A month after they get the journalist released is when the article gets back to Germany, specifically Major Hochstetter, who will investigate all camps, starting with Stalag 13. Hochstetter plants a man in as a new guard. Hogan discovers this, but it doesn't matter because this man plays no important role in the show.

Hogan decides to get the Gestapo off his back, so they can smuggle out yet another important radio part to the Underground (this is the umpteenth time Hogan and friends have needed to help the Underground with a radio). His plan is to let Klink and Hochstetter discover a tunnel (a fake tunnel in an unused barracks) and that will end their problems.

Hogan correctly guesses Klink will try to outfox him and be ready to arrest them escaping one day earlier than planned. What he doesn't figure is that Hochstetter will do the same. Just after Klink has "surprised" Hogan and men entering the tunnel in Barracks 4, he learns Hochstetter and his men have arrived and are about to enter his own barracks, # 2, where his men are busy trying to get that blasted radio part out. He rushes out the door and calls out to Hochstetter-just before he spots the men on their real mission-"Major Hochstetter...the escape is over here!" This was the most memorable funny line in the show.

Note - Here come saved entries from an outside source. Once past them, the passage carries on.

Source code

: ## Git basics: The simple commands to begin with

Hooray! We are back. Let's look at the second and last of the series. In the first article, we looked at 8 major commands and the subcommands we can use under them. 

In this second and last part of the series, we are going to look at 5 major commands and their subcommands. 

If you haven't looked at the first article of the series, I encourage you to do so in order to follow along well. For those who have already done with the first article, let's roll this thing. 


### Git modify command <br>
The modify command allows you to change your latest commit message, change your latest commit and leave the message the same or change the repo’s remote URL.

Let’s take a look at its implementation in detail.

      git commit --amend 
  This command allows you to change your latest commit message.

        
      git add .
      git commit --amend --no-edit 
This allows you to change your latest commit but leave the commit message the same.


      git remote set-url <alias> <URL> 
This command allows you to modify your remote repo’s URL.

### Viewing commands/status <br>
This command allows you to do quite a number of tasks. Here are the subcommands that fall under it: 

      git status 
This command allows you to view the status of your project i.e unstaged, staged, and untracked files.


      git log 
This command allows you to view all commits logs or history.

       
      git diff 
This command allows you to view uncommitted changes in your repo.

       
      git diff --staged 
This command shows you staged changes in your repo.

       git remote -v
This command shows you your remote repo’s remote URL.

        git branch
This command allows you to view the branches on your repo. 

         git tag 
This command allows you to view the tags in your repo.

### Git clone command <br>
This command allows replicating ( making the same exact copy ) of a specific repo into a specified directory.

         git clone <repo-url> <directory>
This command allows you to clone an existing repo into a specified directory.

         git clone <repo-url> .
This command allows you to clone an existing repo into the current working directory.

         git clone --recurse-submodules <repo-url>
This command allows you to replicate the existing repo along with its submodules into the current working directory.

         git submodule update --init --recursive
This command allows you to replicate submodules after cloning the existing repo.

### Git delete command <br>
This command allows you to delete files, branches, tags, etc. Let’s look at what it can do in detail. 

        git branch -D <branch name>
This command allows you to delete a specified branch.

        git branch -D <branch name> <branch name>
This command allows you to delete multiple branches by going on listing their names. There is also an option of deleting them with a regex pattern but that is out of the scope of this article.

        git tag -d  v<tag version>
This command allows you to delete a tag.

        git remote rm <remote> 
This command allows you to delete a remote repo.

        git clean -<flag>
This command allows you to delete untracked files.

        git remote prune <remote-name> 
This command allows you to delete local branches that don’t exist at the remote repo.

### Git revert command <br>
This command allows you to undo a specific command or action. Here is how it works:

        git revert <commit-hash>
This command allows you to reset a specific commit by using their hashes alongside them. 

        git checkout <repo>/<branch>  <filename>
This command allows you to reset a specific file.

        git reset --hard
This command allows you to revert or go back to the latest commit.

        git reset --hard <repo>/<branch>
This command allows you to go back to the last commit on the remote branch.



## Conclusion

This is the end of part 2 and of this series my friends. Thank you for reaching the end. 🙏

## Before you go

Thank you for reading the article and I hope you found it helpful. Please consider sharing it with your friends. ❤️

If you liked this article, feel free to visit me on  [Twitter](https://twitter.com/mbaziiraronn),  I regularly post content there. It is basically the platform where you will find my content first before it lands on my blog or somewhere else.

So Hochstetter is happy, and will, presumably, take his spy out of camp and go elsewhere to investigate the American newspaper report.

It was a very funny episode-had to be, Hochstetter was in it. But there are some plot holes. I believe these war correspondents had to get all their articles cleared before they could be published. This was to prevent just the sort of thing that happened from causing death to Allied men.

Hochstetter was eager to find evidence of a sabotage and rescue operation at a camp. Escape attempts (at least on this series) happened all the time. Why would he have left his # 1 suspect, Hogan, alone after thwarting this little tunnel escape attempt?

Deserves an 8 overall.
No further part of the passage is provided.